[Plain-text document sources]
####################

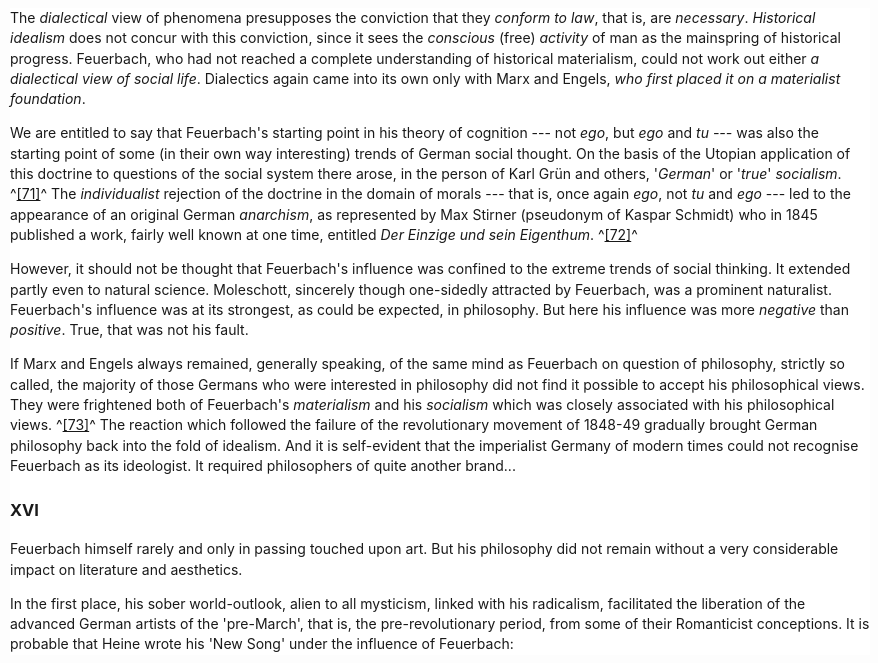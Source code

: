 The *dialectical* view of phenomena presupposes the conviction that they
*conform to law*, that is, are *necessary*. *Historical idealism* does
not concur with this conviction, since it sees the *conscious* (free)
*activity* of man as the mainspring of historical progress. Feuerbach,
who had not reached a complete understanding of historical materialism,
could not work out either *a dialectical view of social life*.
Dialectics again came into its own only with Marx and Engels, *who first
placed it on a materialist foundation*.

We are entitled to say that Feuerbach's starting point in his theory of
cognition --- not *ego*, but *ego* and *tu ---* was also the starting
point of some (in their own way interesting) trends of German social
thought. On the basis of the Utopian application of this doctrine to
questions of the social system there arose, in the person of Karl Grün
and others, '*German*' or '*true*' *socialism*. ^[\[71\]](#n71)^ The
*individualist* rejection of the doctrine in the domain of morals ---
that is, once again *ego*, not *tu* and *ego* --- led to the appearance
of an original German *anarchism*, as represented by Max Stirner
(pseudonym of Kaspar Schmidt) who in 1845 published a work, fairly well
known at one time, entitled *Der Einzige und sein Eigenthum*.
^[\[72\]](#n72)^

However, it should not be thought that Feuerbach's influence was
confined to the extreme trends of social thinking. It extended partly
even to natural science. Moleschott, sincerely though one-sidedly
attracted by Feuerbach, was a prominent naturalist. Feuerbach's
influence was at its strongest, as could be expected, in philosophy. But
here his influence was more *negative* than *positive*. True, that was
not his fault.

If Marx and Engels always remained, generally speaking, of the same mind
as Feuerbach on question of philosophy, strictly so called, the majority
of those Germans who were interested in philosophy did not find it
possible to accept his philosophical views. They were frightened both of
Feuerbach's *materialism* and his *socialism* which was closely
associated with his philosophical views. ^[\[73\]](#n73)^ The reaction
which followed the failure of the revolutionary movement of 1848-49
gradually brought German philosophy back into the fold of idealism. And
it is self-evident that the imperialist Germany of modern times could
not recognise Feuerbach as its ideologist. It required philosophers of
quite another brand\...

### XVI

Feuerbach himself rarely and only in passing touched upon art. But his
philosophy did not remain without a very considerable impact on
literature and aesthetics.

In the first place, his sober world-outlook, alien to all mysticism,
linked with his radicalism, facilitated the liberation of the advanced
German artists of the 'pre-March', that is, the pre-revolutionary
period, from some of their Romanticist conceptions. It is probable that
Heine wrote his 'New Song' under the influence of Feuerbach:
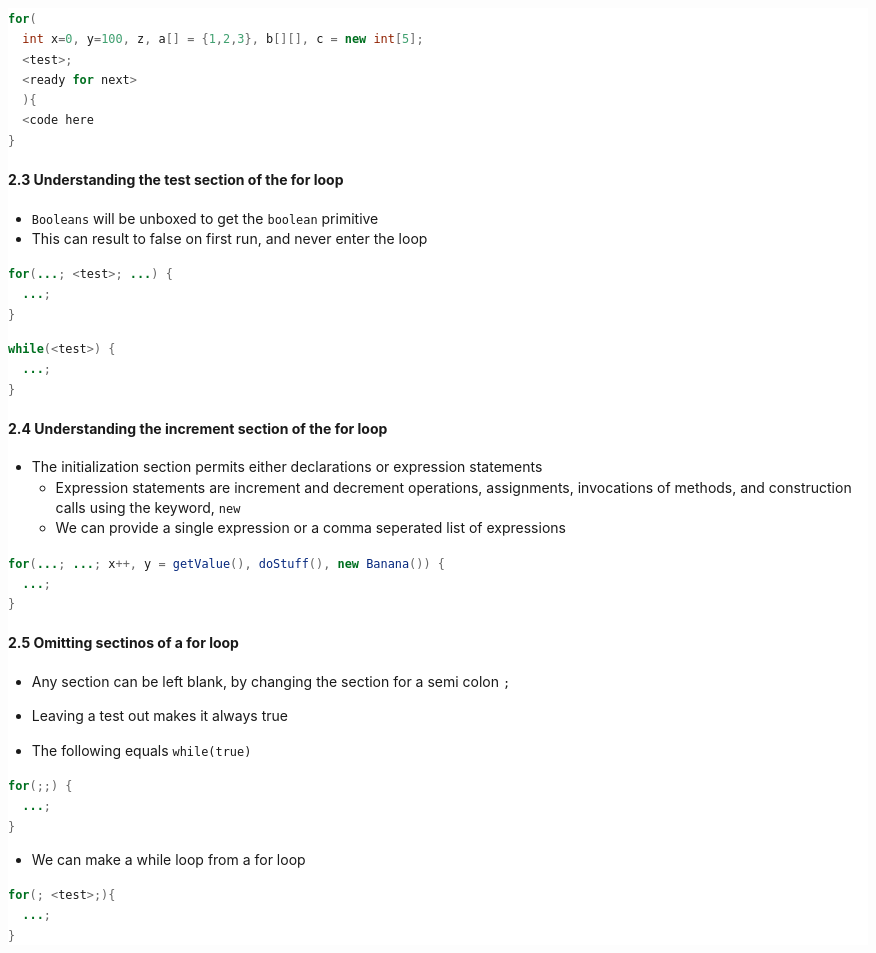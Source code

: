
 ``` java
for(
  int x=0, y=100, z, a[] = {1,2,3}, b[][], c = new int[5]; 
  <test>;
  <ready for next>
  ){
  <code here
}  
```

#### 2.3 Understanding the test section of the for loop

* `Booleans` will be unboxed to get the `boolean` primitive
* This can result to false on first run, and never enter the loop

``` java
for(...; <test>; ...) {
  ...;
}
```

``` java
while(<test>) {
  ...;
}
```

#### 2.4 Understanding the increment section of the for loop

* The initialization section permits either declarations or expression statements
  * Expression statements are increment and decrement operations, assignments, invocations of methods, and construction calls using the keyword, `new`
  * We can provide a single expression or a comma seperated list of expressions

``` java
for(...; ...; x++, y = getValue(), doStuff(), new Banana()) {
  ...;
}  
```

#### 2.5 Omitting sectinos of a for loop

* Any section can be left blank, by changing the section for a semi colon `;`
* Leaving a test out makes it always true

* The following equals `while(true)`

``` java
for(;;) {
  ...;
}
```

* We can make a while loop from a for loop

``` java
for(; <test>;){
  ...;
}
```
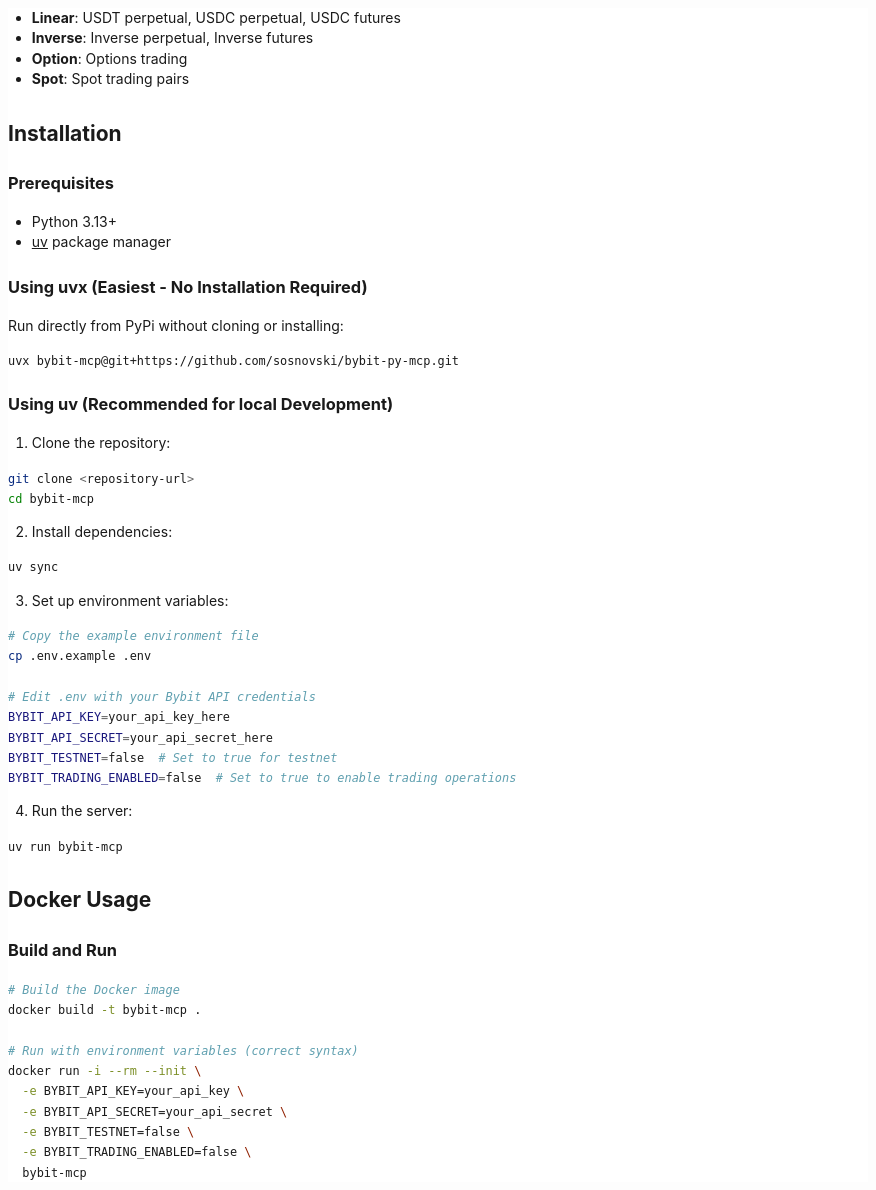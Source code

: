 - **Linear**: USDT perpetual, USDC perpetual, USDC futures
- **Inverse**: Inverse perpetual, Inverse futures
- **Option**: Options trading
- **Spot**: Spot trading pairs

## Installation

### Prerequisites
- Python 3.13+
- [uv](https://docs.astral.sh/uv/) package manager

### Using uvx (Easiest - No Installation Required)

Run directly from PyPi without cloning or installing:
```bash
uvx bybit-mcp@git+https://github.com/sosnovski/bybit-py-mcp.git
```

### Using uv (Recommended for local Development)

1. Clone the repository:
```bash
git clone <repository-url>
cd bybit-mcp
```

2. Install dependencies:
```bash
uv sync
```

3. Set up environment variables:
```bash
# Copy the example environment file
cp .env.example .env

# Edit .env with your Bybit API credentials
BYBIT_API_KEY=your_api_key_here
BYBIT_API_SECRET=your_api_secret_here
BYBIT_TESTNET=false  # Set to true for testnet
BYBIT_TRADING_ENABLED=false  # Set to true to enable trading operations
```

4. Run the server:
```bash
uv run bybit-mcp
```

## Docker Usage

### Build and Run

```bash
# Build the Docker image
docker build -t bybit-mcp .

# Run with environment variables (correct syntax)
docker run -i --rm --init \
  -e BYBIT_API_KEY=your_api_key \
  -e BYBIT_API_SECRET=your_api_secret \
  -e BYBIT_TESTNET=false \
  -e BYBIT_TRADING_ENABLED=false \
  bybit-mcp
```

####################

# ACTIVITY
Where the data contains images, drop them and print the rest exactly.

# TASK ANSWER
Source code

: The *dialectical* view of phenomena presupposes the conviction that they
*conform to law*, that is, are *necessary*. *Historical idealism* does
not concur with this conviction, since it sees the *conscious* (free)
*activity* of man as the mainspring of historical progress. Feuerbach,
who had not reached a complete understanding of historical materialism,
could not work out either *a dialectical view of social life*.
Dialectics again came into its own only with Marx and Engels, *who first
placed it on a materialist foundation*.

We are entitled to say that Feuerbach's starting point in his theory of
cognition --- not *ego*, but *ego* and *tu ---* was also the starting
point of some (in their own way interesting) trends of German social
thought. On the basis of the Utopian application of this doctrine to
questions of the social system there arose, in the person of Karl Grün
and others, '*German*' or '*true*' *socialism*. ^[\[71\]](#n71)^ The
*individualist* rejection of the doctrine in the domain of morals ---
that is, once again *ego*, not *tu* and *ego* --- led to the appearance
of an original German *anarchism*, as represented by Max Stirner
(pseudonym of Kaspar Schmidt) who in 1845 published a work, fairly well
known at one time, entitled *Der Einzige und sein Eigenthum*.
^[\[72\]](#n72)^

However, it should not be thought that Feuerbach's influence was
confined to the extreme trends of social thinking. It extended partly
even to natural science. Moleschott, sincerely though one-sidedly
attracted by Feuerbach, was a prominent naturalist. Feuerbach's
influence was at its strongest, as could be expected, in philosophy. But
here his influence was more *negative* than *positive*. True, that was
not his fault.

If Marx and Engels always remained, generally speaking, of the same mind
as Feuerbach on question of philosophy, strictly so called, the majority
of those Germans who were interested in philosophy did not find it
possible to accept his philosophical views. They were frightened both of
Feuerbach's *materialism* and his *socialism* which was closely
associated with his philosophical views. ^[\[73\]](#n73)^ The reaction
which followed the failure of the revolutionary movement of 1848-49
gradually brought German philosophy back into the fold of idealism. And
it is self-evident that the imperialist Germany of modern times could
not recognise Feuerbach as its ideologist. It required philosophers of
quite another brand\...

### XVI

Feuerbach himself rarely and only in passing touched upon art. But his
philosophy did not remain without a very considerable impact on
literature and aesthetics.

In the first place, his sober world-outlook, alien to all mysticism,
linked with his radicalism, facilitated the liberation of the advanced
German artists of the 'pre-March', that is, the pre-revolutionary
period, from some of their Romanticist conceptions. It is probable that
Heine wrote his 'New Song' under the influence of Feuerbach:
Source code

:
 ``` java
for(
  int x=0, y=100, z, a[] = {1,2,3}, b[][], c = new int[5]; 
  <test>;
  <ready for next>
  ){
  <code here
}  
```

#### 2.3 Understanding the test section of the for loop

* `Booleans` will be unboxed to get the `boolean` primitive
* This can result to false on first run, and never enter the loop

``` java
for(...; <test>; ...) {
  ...;
}
```

``` java
while(<test>) {
  ...;
}
```

#### 2.4 Understanding the increment section of the for loop

* The initialization section permits either declarations or expression statements
  * Expression statements are increment and decrement operations, assignments, invocations of methods, and construction calls using the keyword, `new`
  * We can provide a single expression or a comma seperated list of expressions

``` java
for(...; ...; x++, y = getValue(), doStuff(), new Banana()) {
  ...;
}  
```

#### 2.5 Omitting sectinos of a for loop

* Any section can be left blank, by changing the section for a semi colon `;`
* Leaving a test out makes it always true

* The following equals `while(true)`

``` java
for(;;) {
  ...;
}
```

* We can make a while loop from a for loop

``` java
for(; <test>;){
  ...;
}
```
Source code

: - **Linear**: USDT perpetual, USDC perpetual, USDC futures
- **Inverse**: Inverse perpetual, Inverse futures
- **Option**: Options trading
- **Spot**: Spot trading pairs

## Installation

### Prerequisites
- Python 3.13+
- [uv](https://docs.astral.sh/uv/) package manager

### Using uvx (Easiest - No Installation Required)

Run directly from PyPi without cloning or installing:
```bash
uvx bybit-mcp@git+https://github.com/sosnovski/bybit-py-mcp.git
```

### Using uv (Recommended for local Development)

1. Clone the repository:
```bash
git clone <repository-url>
cd bybit-mcp
```

2. Install dependencies:
```bash
uv sync
```

3. Set up environment variables:
```bash
# Copy the example environment file
cp .env.example .env

# Edit .env with your Bybit API credentials
BYBIT_API_KEY=your_api_key_here
BYBIT_API_SECRET=your_api_secret_here
BYBIT_TESTNET=false  # Set to true for testnet
BYBIT_TRADING_ENABLED=false  # Set to true to enable trading operations
```

4. Run the server:
```bash
uv run bybit-mcp
```

## Docker Usage

### Build and Run

```bash
# Build the Docker image
docker build -t bybit-mcp .

# Run with environment variables (correct syntax)
docker run -i --rm --init \
  -e BYBIT_API_KEY=your_api_key \
  -e BYBIT_API_SECRET=your_api_secret \
  -e BYBIT_TESTNET=false \
  -e BYBIT_TRADING_ENABLED=false \
  bybit-mcp
```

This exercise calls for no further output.